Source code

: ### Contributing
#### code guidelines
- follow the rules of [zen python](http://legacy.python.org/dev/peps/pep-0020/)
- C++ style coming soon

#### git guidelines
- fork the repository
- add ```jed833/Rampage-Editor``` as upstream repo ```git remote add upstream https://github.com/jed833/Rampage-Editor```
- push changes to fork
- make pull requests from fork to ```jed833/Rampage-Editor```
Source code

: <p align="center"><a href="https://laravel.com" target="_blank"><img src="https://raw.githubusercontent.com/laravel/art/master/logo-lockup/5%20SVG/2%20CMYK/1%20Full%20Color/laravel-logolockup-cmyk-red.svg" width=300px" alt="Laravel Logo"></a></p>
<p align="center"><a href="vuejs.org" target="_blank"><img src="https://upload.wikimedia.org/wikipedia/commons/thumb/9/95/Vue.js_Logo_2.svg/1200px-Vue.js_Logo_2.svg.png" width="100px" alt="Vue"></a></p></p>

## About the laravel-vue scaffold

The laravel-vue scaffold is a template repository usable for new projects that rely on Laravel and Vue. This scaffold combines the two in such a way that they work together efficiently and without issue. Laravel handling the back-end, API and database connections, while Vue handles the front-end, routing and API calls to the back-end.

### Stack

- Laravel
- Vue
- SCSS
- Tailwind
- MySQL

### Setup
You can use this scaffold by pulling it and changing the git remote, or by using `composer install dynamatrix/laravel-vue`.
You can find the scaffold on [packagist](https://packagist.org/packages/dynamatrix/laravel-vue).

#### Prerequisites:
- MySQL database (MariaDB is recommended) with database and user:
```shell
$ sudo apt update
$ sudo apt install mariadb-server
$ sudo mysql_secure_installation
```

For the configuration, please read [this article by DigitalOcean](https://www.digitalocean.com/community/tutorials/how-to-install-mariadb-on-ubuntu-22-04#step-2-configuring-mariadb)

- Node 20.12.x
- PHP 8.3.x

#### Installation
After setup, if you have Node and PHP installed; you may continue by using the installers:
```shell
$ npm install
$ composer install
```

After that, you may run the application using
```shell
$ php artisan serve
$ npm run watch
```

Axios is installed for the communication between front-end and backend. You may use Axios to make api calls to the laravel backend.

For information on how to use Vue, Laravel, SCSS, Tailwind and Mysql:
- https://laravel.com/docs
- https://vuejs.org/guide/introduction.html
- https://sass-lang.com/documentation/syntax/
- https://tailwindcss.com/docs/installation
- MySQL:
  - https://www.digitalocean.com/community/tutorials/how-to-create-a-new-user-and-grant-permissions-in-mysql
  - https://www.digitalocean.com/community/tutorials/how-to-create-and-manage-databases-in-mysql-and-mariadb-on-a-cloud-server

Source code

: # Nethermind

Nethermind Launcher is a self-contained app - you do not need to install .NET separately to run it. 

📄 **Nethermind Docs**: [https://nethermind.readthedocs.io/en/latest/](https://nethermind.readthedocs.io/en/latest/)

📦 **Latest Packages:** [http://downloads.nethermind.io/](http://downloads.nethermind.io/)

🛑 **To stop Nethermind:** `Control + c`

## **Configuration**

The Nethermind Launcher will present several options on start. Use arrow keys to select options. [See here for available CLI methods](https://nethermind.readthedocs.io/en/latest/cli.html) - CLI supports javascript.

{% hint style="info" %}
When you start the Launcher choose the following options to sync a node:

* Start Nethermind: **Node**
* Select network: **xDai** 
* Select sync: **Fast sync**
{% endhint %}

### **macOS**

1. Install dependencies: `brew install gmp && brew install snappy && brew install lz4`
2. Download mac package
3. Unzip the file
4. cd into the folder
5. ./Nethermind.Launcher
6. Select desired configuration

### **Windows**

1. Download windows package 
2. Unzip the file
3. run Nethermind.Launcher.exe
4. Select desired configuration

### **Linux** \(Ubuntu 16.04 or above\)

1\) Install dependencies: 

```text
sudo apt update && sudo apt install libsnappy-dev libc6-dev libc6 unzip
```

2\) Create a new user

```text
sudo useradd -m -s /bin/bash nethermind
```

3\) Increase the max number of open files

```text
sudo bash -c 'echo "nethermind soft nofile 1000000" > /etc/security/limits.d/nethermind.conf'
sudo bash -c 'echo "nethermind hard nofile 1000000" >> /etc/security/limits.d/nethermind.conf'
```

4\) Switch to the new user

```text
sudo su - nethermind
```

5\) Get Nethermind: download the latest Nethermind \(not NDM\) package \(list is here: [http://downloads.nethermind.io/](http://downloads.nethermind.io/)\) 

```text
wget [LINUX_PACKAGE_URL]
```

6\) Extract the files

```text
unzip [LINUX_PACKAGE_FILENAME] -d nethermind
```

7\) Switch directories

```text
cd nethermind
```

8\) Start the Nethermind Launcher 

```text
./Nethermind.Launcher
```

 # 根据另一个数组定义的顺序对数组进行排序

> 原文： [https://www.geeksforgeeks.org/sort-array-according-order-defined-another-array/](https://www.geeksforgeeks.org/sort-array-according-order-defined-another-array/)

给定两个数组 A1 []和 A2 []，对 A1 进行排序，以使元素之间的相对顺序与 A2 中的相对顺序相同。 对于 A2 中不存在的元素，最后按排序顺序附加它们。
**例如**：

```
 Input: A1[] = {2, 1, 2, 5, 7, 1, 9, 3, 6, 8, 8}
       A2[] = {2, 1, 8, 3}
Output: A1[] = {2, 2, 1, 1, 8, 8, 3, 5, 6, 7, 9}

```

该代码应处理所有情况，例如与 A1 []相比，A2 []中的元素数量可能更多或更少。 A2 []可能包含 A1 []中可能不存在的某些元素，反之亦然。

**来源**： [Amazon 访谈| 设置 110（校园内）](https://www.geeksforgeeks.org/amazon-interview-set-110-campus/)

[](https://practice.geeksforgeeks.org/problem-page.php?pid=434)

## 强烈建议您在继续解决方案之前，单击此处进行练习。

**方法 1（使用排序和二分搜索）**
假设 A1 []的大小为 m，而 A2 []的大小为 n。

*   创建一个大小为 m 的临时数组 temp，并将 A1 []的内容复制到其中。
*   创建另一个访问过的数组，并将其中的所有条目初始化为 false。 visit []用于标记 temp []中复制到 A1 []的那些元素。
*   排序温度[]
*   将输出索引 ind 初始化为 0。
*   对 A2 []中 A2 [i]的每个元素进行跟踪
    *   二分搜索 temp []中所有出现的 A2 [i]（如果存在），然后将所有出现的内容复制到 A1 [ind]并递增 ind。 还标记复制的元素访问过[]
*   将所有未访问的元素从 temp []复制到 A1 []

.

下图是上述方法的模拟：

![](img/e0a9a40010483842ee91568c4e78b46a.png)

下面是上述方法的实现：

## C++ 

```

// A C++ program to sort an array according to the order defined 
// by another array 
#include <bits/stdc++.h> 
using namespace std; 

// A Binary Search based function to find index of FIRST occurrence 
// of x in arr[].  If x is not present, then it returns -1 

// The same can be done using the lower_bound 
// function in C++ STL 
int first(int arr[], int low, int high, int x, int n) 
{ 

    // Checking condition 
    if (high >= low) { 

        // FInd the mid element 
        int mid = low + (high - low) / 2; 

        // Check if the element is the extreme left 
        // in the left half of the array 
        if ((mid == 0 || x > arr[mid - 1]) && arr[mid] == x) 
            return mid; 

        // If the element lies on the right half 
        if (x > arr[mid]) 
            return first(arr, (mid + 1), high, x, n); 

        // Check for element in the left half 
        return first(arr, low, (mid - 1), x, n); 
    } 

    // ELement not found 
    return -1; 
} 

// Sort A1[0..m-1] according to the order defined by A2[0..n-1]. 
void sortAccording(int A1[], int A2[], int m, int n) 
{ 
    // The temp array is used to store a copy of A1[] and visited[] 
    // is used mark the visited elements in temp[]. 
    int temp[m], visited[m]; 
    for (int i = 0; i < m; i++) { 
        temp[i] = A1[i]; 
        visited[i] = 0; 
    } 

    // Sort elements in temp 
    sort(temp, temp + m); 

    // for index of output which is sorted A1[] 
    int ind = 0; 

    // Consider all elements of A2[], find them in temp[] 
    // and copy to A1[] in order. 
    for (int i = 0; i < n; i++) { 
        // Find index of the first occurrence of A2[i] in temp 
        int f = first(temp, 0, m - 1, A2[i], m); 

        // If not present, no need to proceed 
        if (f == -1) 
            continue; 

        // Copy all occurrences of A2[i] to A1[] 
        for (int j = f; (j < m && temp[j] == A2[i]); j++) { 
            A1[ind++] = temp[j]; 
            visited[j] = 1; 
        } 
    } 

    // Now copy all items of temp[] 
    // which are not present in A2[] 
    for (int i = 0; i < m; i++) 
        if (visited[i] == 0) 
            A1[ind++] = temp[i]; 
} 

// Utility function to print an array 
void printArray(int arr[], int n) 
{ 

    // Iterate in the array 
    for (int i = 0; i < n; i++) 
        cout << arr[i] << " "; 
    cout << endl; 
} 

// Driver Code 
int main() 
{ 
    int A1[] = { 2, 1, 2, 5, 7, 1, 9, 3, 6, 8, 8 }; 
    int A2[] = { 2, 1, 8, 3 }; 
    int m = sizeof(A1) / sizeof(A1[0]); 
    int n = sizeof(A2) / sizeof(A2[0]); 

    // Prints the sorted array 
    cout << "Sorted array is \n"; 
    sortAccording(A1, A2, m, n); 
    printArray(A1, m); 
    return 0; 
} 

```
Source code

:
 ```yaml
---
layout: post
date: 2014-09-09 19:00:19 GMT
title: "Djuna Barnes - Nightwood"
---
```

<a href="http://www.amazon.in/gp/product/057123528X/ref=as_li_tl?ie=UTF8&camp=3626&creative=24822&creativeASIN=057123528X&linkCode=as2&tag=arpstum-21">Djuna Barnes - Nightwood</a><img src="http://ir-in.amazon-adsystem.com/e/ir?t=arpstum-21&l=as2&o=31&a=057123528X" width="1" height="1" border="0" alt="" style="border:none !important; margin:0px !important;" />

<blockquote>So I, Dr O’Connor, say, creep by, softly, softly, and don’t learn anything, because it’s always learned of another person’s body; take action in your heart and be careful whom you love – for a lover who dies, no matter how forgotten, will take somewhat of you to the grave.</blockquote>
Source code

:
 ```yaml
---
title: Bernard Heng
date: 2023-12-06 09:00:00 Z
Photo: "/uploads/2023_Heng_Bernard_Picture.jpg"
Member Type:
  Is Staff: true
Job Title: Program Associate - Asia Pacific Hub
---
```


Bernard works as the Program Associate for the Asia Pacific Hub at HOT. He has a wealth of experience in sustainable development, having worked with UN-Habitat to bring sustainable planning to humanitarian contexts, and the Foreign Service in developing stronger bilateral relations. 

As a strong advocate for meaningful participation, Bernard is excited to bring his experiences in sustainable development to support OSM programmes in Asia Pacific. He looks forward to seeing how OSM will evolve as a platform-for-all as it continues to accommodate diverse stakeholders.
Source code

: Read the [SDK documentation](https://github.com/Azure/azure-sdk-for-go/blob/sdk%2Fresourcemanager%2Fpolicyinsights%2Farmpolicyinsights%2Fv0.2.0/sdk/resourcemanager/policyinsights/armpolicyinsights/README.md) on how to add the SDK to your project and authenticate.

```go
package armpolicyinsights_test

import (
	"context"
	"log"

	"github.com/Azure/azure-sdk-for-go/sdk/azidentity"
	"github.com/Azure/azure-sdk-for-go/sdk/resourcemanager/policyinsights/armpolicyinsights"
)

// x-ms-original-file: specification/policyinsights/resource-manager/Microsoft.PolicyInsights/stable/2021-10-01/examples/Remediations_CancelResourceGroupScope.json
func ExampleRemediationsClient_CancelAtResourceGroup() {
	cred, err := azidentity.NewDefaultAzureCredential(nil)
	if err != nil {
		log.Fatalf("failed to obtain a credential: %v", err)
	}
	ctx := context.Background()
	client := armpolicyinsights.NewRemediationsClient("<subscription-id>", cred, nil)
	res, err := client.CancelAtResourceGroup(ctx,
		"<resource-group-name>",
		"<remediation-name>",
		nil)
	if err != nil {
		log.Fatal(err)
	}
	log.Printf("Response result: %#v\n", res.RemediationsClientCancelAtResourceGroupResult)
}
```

*****

* [Exercise]
After reading through the material, report every line that holds "bash".

* [Solution for this task]
sudo useradd -m -s /bin/bash nethermind
sudo bash -c 'echo "nethermind soft nofile 1000000" > /etc/security/limits.d/nethermind.conf'
sudo bash -c 'echo "nethermind hard nofile 1000000" >> /etc/security/limits.d/nethermind.conf'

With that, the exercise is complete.